Re: [PATCH] fuzz: add basic fuzz testing for git command

Junio C Hamano <gitster@xxxxxxxxx> · Tue, 13 Sep 2022 09:13:32 -0700

"Arthur Chan via GitGitGadget" <gitgitgadget@xxxxxxxxx> writes:

>  .gitignore        |   2 +
>  Makefile          |   2 +
>  fuzz-cmd-base.c   | 117 ++++++++++++++++++++++++++++++++++++++++++++++
>  fuzz-cmd-base.h   |  13 ++++++
>  fuzz-cmd-status.c |  68 +++++++++++++++++++++++++++
>  5 files changed, 202 insertions(+)
>  create mode 100644 fuzz-cmd-base.c
>  create mode 100644 fuzz-cmd-base.h
>  create mode 100644 fuzz-cmd-status.c

Just like we have t/ hierarchy for testing, if we plan to add more
fuzz-* related things on top of what we already have (like those
that can be seen in the context of this patch), I would prefer to
see a creation of fuzz/ hierarchy and move existing stuff there as
the first step before adding more.

And more fuzzing is good, if we can afford it ;-)

Thanks.

Even though I am not taking this patch as-is, let's give a cursory
look to make sure the future iteration can be more reviewable by
pointing out various CodingGuidelines issues.

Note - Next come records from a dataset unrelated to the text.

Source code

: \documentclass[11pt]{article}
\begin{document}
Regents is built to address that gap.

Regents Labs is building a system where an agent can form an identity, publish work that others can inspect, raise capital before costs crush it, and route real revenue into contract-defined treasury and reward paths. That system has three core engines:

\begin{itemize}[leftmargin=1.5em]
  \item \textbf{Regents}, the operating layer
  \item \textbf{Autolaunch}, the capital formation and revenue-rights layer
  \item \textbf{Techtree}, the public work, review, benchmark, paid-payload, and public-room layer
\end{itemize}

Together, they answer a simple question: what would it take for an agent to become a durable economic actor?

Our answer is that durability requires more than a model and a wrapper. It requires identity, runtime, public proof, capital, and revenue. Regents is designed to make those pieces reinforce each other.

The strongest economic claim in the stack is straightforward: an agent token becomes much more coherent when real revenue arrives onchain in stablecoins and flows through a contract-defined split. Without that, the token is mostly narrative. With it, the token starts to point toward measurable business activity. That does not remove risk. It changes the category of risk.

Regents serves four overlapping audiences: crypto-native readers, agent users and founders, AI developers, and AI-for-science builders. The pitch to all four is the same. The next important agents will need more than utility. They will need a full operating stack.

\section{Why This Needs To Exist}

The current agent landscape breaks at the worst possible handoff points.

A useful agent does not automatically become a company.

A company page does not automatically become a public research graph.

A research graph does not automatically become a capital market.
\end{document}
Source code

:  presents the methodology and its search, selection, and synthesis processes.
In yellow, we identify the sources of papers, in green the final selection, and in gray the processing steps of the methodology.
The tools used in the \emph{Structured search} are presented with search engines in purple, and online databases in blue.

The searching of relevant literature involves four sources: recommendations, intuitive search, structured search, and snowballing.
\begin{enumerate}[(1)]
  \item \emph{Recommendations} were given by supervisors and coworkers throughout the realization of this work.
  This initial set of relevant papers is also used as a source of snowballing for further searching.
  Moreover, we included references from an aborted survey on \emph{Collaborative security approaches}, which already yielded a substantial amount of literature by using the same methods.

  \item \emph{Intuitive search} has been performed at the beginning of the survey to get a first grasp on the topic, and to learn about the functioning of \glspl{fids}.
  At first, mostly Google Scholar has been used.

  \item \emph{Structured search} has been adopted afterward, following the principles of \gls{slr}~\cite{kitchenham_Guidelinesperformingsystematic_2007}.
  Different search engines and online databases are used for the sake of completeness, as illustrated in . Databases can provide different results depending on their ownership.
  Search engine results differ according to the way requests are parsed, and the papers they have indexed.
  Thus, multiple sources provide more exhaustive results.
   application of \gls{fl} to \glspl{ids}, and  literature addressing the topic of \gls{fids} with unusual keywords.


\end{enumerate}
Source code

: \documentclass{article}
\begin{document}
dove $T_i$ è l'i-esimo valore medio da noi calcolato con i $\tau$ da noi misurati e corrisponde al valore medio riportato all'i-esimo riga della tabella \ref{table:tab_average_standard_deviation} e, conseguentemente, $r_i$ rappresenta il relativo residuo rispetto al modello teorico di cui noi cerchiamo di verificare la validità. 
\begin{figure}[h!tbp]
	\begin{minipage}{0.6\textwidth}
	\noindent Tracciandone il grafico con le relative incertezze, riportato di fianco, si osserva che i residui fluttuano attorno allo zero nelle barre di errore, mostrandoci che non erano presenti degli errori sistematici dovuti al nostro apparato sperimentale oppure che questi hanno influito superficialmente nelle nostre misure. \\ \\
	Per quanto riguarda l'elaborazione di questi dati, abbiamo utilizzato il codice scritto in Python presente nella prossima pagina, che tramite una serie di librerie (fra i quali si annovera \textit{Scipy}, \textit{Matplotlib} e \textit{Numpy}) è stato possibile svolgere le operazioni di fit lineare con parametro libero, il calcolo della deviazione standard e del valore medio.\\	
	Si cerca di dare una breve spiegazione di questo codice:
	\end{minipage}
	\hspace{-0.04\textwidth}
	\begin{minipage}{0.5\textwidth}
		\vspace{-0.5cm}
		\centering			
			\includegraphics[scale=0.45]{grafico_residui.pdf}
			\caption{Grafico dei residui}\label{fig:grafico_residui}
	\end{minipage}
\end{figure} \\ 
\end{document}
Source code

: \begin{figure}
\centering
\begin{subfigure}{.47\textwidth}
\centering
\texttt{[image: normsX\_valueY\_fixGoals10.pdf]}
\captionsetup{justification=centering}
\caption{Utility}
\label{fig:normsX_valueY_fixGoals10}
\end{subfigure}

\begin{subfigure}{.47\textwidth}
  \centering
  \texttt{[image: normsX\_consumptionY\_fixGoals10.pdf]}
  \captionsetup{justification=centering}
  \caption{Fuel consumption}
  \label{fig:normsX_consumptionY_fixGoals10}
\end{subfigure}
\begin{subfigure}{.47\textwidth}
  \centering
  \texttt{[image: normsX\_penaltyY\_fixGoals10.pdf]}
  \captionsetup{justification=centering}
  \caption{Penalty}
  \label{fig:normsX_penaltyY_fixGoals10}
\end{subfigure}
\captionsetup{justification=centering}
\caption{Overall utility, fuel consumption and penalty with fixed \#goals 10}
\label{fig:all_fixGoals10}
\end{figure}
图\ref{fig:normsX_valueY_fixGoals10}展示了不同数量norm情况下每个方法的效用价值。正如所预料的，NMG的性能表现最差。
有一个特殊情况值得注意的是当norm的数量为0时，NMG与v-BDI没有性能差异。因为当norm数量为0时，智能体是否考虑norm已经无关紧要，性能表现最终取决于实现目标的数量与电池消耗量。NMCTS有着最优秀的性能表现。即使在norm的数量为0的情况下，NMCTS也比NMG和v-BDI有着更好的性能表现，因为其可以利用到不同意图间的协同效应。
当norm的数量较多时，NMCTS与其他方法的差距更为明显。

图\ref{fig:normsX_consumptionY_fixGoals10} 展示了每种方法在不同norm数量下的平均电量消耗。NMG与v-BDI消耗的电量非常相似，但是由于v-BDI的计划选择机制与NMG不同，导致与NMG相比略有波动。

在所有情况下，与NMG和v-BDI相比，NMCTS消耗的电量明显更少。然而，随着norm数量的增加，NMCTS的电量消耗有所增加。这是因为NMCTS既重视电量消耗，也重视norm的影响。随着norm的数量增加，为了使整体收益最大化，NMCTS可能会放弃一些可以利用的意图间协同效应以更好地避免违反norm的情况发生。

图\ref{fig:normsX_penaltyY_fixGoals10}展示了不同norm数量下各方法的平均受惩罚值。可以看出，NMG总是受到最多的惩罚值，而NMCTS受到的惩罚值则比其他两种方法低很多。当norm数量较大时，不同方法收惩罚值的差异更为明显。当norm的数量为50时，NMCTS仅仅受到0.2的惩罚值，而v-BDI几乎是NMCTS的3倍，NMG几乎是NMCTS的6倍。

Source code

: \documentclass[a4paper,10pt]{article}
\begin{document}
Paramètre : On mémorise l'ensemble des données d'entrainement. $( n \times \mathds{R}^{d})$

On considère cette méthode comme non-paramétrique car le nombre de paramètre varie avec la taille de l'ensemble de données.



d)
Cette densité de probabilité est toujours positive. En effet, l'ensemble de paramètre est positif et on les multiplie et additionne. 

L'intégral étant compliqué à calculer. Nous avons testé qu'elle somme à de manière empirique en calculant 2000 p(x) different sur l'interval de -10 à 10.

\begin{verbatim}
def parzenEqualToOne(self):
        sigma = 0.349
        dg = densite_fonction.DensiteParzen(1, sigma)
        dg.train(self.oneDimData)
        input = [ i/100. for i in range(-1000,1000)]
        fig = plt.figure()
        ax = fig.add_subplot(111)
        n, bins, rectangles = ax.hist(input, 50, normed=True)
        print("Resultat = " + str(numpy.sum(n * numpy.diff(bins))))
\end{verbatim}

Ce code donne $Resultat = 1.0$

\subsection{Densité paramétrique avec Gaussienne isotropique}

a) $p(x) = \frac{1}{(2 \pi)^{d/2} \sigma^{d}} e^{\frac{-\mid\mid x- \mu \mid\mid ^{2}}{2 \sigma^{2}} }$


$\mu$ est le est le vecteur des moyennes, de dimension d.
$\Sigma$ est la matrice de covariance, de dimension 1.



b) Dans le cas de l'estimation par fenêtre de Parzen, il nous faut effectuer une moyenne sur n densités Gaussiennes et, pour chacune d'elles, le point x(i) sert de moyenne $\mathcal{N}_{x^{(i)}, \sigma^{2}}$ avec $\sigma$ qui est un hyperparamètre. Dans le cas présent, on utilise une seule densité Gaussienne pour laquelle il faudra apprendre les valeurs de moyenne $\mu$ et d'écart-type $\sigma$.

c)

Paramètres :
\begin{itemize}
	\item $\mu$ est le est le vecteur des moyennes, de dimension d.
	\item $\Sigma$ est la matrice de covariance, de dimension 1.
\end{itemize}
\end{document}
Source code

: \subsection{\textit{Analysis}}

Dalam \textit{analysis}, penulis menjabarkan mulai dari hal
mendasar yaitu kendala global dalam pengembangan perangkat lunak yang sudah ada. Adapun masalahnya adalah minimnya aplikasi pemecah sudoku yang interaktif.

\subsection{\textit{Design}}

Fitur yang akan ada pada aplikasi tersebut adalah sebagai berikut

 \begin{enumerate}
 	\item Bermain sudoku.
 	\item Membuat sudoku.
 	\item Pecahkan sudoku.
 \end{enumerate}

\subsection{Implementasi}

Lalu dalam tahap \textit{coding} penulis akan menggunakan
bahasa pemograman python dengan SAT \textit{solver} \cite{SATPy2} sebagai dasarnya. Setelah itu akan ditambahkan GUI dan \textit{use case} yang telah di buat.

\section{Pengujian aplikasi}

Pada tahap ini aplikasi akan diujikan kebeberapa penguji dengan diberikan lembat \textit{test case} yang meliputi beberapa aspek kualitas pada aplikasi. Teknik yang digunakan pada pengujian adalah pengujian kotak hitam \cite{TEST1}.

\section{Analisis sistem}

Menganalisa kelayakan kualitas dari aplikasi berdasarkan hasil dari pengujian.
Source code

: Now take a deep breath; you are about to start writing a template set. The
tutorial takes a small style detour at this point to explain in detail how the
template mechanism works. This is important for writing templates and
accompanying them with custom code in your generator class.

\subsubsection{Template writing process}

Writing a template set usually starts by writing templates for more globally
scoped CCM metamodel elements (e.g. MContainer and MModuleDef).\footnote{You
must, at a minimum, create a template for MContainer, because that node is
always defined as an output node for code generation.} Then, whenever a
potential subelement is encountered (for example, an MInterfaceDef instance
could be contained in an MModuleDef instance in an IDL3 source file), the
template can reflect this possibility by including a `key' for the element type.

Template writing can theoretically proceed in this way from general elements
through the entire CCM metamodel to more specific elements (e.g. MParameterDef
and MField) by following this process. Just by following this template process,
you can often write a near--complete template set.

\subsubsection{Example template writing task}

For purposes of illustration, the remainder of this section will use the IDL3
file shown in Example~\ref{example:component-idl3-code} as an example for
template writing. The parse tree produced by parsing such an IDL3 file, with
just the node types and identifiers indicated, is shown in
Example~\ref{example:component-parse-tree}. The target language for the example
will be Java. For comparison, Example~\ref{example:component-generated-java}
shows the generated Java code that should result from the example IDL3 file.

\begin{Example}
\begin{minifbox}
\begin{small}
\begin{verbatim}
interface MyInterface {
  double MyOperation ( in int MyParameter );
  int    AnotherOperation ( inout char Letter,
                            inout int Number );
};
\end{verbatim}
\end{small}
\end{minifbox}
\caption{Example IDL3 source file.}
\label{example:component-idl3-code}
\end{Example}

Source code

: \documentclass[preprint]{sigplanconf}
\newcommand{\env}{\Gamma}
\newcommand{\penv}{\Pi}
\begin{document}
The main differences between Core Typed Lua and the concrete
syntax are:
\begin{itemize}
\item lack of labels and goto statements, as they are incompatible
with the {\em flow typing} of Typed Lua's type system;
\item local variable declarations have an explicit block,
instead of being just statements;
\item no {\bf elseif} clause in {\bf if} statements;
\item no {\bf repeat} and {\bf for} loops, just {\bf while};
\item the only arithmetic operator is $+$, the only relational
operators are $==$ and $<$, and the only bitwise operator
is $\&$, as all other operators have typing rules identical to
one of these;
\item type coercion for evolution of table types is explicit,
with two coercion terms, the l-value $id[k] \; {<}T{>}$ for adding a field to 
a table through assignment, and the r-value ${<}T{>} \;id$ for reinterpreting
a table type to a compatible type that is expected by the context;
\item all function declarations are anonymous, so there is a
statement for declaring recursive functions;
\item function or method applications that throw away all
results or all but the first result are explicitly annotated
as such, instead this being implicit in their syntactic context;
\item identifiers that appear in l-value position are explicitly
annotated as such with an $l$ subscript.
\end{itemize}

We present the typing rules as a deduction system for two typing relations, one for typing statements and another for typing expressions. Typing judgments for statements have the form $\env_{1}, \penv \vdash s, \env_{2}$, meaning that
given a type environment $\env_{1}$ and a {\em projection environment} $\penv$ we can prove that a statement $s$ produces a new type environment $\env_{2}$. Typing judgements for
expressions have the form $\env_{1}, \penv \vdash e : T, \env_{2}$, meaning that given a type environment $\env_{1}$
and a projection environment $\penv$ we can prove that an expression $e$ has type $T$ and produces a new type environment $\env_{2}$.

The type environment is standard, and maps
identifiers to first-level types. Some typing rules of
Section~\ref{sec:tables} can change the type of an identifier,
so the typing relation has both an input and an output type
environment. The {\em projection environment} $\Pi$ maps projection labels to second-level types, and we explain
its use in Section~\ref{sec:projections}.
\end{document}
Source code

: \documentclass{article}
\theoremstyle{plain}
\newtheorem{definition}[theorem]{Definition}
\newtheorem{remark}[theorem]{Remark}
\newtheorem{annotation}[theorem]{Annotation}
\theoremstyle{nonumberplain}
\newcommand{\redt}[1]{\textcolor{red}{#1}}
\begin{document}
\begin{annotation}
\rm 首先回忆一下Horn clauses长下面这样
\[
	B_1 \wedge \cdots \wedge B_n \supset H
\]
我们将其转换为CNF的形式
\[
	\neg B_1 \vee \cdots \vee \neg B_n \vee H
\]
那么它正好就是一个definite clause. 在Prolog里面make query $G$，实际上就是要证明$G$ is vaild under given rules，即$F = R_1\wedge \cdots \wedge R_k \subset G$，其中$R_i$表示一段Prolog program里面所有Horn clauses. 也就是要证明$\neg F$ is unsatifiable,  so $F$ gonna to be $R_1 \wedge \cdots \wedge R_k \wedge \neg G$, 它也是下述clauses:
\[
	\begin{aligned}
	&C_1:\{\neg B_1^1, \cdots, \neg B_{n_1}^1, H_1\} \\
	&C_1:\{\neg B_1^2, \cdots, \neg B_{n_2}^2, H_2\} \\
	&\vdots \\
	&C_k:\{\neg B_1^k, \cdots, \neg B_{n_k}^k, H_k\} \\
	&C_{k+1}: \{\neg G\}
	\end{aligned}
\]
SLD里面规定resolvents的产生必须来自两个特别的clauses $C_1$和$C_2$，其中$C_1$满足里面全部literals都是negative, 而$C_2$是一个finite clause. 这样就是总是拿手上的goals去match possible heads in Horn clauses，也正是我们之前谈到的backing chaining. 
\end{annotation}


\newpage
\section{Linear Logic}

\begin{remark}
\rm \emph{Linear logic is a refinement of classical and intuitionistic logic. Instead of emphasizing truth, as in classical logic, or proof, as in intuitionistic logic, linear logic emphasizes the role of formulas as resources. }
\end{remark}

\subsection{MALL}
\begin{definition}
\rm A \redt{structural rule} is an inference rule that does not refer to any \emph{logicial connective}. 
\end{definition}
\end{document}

> diff --git a/fuzz-cmd-base.c b/fuzz-cmd-base.c
> new file mode 100644
> index 00000000000..98f05c78372
> --- /dev/null
> +++ b/fuzz-cmd-base.c
> @@ -0,0 +1,117 @@
> +#include "cache.h"

Good to have this as the first thing.

> +#include "fuzz-cmd-base.h"
> +
> +
> +/*
> + * This function is used to randomize the content of a file with the
> + * random data. The random data normally come from the fuzzing engine
> + * LibFuzzer in order to create randomization of the git file worktree
> + * and possibly messing up of certain git config file to fuzz different
> + * git command execution logic.
> + */
> +void randomize_git_file(char *dir, char *name, char *data_chunk, int data_size) {

Unlike other control structure with multiple statements in a block,
the surrounding braces {} around function block sit on their own
lines.  I.e.

    void randomize_git_file(char *dir, char *name, char *data_chunk, int data_size)
    {

> +   char fname[256];

In our codebase, tab-width is 8 and we indent with tabs.

Use <strbuf.h> and avoid snprintf(), e.g.

	struct strbuf fname = STRBUF_INIT;
	strbuf_addf(&fname, "%s/%s", dir, name);
	... use fname.buf ...
	strbuf_release(&fname);

> +   FILE *fp;
> +

Good that you leave a blank between the end of decl and the
beginning of the statements.

> +   snprintf(fname, 255, "%s/%s", dir, name);
> +
> +   fp = fopen(fname, "wb");
> +   if (fp) {
> +      fwrite(data_chunk, 1, data_size, fp);
> +      fclose(fp);
> +   }
> +}

Why doesn't this care about errors at all?  Not even fopen errors?

> +/*
> + * This function is the variants of the above functions which takes
> + * in a set of target files to be processed. These target file are

"... is a variant of the above function, which takes a set of ..."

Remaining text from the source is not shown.